Why Your 4th Quarter 2008 Investment Statements Look So Bad – Blame the First 8 Days in October

Just a Few Days Really Defined the 4th Quarter

2008 is going to be remembered as one of the worst years in the stock market, and for good reason. Most major indicies posted losses of 30% to 40% for the year. If you’re invested heavily in stocks, you’re well aware of how badly this reflects on your portfolio.  While the first three quarters of the year were pretty ugly, the declines were relatively slow and steady over the course of time. But in October, we saw the most damage done with a substantial drop and subsequent volatility that really put an exclamation point on 2008. So, just how much of an effect did the 4th quarter have on 2008?

2008 DJIA Weekly Chart

2008 Dow Jones Weekly Chart

As you can see, 2008 paints a pretty grim picture. We started the year with the Dow up around the 13,000 range, and closed a little under 9,000. But if you look at the chart above, you’ll notice a few things. First is that the early half of the year wasn’t so bad. We did see a decline in up until March, but then quickly recovered most of those losses in just a few months. Then during the the early summer months we experienced a fairly significant drop until things leveled off until late September. And then the calendar flipped to October, which is also the start of the 4th quarter, and things got ugly real fast. You’ll notice that significant drop of nearly 2,500 points in just a little over a week. So, let’s zoom in on the 4th quarter specifically to get a better view.

4th Quarter 2008 DJIA Daily Chart

4th Quarter DJIA Chart

Most statements you receive in the mail are based on a calendar quarter, which means your 4th quarter statement should cover October 1st through December 31st. So, I’ve zoomed in on the DJIA to cover this period, since this is what will ultimately affect your 4th quarter numbers. 

Looking at the chart above, you’ll notice that the first few days in October did the most damage. In fact, the first 8 trading days in October the DJIA lost 22%.  Of course, the very next day after that string of losses the market rebounded nearly 10%, but that was only the beginning of what was to become an extremely volatile few months. If you ignore the initial 8 days, you’ll notice that the quarter ended nearly flat, or even up slightly. Of course, ignoring data doesn’t make it go away. But how would your statement look if it started on October 10th?

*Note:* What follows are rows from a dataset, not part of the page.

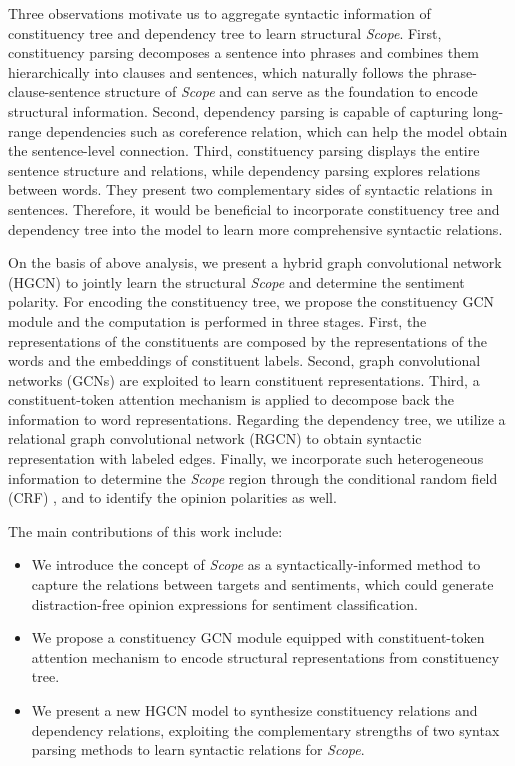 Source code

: \documentclass{article}
\begin{document}
Three observations motivate us to aggregate syntactic information of constituency tree and dependency tree to learn structural \emph{Scope}. First, constituency parsing decomposes a sentence into phrases and combines them hierarchically into clauses and sentences, which naturally follows the phrase-clause-sentence structure of \emph{Scope} and can serve as the foundation to encode structural information. Second, dependency parsing is capable of capturing long-range dependencies such as coreference relation, which can help the model obtain the sentence-level connection. Third, constituency parsing displays the entire sentence structure and relations, while dependency parsing explores relations between words. They present two complementary sides of syntactic relations in sentences. Therefore, it would be beneficial to incorporate constituency tree  and dependency tree into the model to learn more comprehensive syntactic relations.

On the basis of above analysis, we present a hybrid graph convolutional network (HGCN) to jointly learn the structural \emph{Scope} and determine the sentiment polarity. For encoding the constituency tree, we propose the constituency GCN module and the computation is performed in three stages. First, the representations of the constituents are composed by the representations of the words and the embeddings of constituent labels. Second, graph convolutional networks (GCNs) \cite{kipf2016semi} are exploited to learn constituent representations. Third, a constituent-token attention mechanism is applied to decompose back the information to word representations. Regarding the dependency tree, we utilize a relational graph convolutional network (RGCN) to obtain syntactic representation with labeled edges. Finally, we incorporate such heterogeneous information to determine the \emph{Scope} region through the conditional random field (CRF) \cite{lafferty2001conditional}, and to identify the opinion polarities as well.

The main contributions of this work include:
\begin{itemize}
\item We introduce the concept of \emph{Scope} as a syntactically-informed method to capture the relations between targets and sentiments, which could generate distraction-free opinion expressions for sentiment classification.
\item We propose a constituency GCN module equipped with constituent-token attention mechanism to encode structural representations from constituency tree. 
\item We present a new HGCN model to synthesize constituency relations and dependency relations, exploiting the complementary strengths of two syntax parsing methods to learn syntactic relations for \emph{Scope}.
\end{itemize}
\end{document}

4th Quarter 2008 With First 8 Days Omitted

4th Quarter 2008 (Modified)

When you subtract the first week and a half, the chart looks completely different. In fact, October 10th through December 31st posted a 3.8% gain. When you get your statement and see a significant loss, you can blame the first few days in October. 

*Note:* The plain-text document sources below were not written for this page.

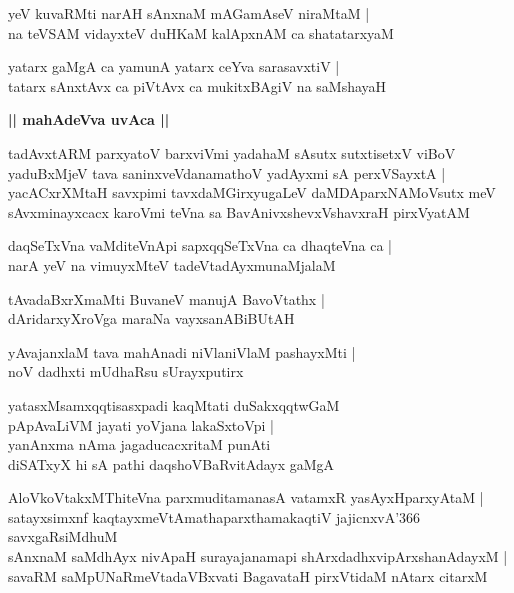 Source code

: \documentclass[twoside,12pt,openright]{book}
\newcounter{shloka}[chapter]
\def\uvaca#1{\centerline{{\large\textbf{#1}}}}
\begin{document}
\begin{shloka}%
yeV kuvaRMti narAH sAnxnaM mAGamAseV niraMtaM |\\
na teVSAM vidayxteV duHKaM kalApxnAM ca shatatarxyaM 
\end{shloka}

\begin{shloka}%
yatarx gaMgA ca yamunA yatarx ceYva sarasavxtiV |\\
tatarx sAnxtAvx ca piVtAvx ca mukitxBAgiV na saMshayaH 
\end{shloka}

\uvaca{|| mahAdeVva uvAca ||}

\begin{shloka}%
tadAvxtARM parxyatoV barxviVmi yadahaM sAsutx sutxtisetxV viBoV \\
yaduBxMjeV tava saninxveVdanamathoV yadAyxmi sA perxVSayxtA |\\
yacACxrXMtaH savxpimi tavxdaMGirxyugaLeV daMDAparxNAMoVsutx meV \\
sAvxminayxcacx karoVmi teVna sa BavAnivxshevxVshavxraH pirxVyatAM
\end{shloka}

\begin{shloka}%
daqSeTxVna vaMditeVnApi sapxqqSeTxVna ca dhaqteVna ca |\\
narA yeV na vimuyxMteV tadeVtadAyxmunaMjalaM 
\end{shloka}

\begin{shloka}%
tAvadaBxrXmaMti BuvaneV manujA BavoVtathx |\\
dAridarxyXroVga maraNa vayxsanABiBUtAH
\end{shloka}

\begin{shloka}%
yAvajanxlaM tava mahAnadi niVlaniVlaM pashayxMti |\\
noV dadhxti mUdhaRsu sUrayxputirx
\end{shloka}

\begin{shloka}%
yatasxMsamxqqtisasxpadi kaqMtati duSakxqqtwGaM \\
pApAvaLiVM jayati yoVjana lakaSxtoVpi |\\
yanAnxma nAma jagaducacxritaM punAti \\
diSATxyX hi sA pathi daqshoVBaRvitAdayx gaMgA
\end{shloka}

\begin{shloka}%
AloVkoVtakxMThiteVna parxmuditamanasA vatamxR yasAyxHparxyAtaM |\\
satayxsimxnf kaqtayxmeVtAmathaparxthamakaqtiV jajicnxvA\char'366 ~ savxgaRsiMdhuM \\
sAnxnaM saMdhAyx nivApaH surayajanamapi shArxdadhxvipArxshanAdayxM |\\
savaRM saMpUNaRmeVtadaVBxvati BagavataH pirxVtidaM nAtarx citarxM
\end{shloka}
\end{document}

Again, the losses are real, and you can’t just wipe out that first week. But I did want to show this breakdown for a reason. That’s because that first week of October shook a lot of people out of the market. By Friday, October 10th, I saw a record number of people coming to me wanting to move everything into cash. That’s fine, you can do whatever you want with your money. But what I like to point out is that if you already waited to see a 20% drop in a little over a week before selling, you missed the boat. 

Consider someone who got out on October 10th and put their money into a cash account. How much would they have gained by the end of the year? Probably just a fraction of a percent. Had they left their money where it was for the remainder of the year, they would have made 3-4%, which is much better than the likely 0.5% their money market would have returned. And this doesn’t even take into account the two and a half months you would have been continuing to buy into the market at these relatively low prices. Of course, hindsight is always 20-20, so it’s easy to make that call now.

Look At Your Quarterly Statement With Perspective

Ultimately, a loss is a loss. It doesn’t matter whether a 20% quarterly loss took place slowly over the course of three months, or if it all occurred within a few days, the end result is the same. But, it’s also important to look beyond the number and see why it occurred. If you let a few bad days force a market timing decision, you could miss out on recovering some of those losses by doing nothing. You could also miss out on a lot of buying opportunities if you’re investing on a regular basis through a systematic investing plan such as a 401(k). 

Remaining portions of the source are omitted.